WHAT THIS TASK INVOLVES> Return the lines below that carry the word "Contributions".

[Records from a dataset]
----------------

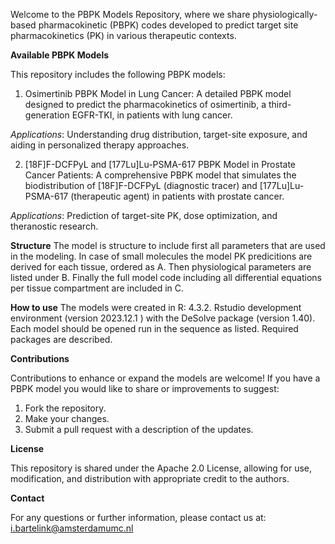 Welcome to the PBPK Models Repository, where we share physiologically-based pharmacokinetic (PBPK) codes developed to predict target site pharmacokinetics (PK) in various therapeutic contexts.


**Available PBPK Models**

This repository includes the following PBPK models:

1. Osimertinib PBPK Model in Lung Cancer:
A detailed PBPK model designed to predict the pharmacokinetics of osimertinib, a third-generation EGFR-TKI, in patients with lung cancer.

_Applications_: Understanding drug distribution, target-site exposure, and aiding in personalized therapy approaches.

2. [18F]F-DCFPyL and [177Lu]Lu-PSMA-617 PBPK Model in Prostate Cancer Patients:
A comprehensive PBPK model that simulates the biodistribution of [18F]F-DCFPyL (diagnostic tracer) and [177Lu]Lu-PSMA-617 (therapeutic agent) in patients with prostate cancer.

_Applications_: Prediction of target-site PK, dose optimization, and theranostic research.


**Structure**
The model is structure to include first all parameters that are used in the modeling. In case of small molecules the model PK predicitions are derived for each tissue, ordered as A.
Then physiological parameters are listed under B.
Finally the full model code including all differential equations per tissue compartment are included in C.


**How to use**
The models were created in R: 4.3.2. Rstudio development environment (version 2023.12.1 ) with the DeSolve package (version 1.40). 
Each model should be opened  run in the sequence as listed.
Required packages are described.

**Contributions**

Contributions to enhance or expand the models are welcome! If you have a PBPK model you would like to share or improvements to suggest:
1. Fork the repository.
2. Make your changes.
3. Submit a pull request with a description of the updates.


**License**

This repository is shared under the Apache 2.0 License, allowing for use, modification, and distribution with appropriate credit to the authors.


**Contact**

For any questions or further information, please contact us at: i.bartelink@amsterdamumc.nl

----------------

TASK ANSWER>
**Contributions**
Contributions to enhance or expand the models are welcome! If you have a PBPK model you would like to share or improvements to suggest:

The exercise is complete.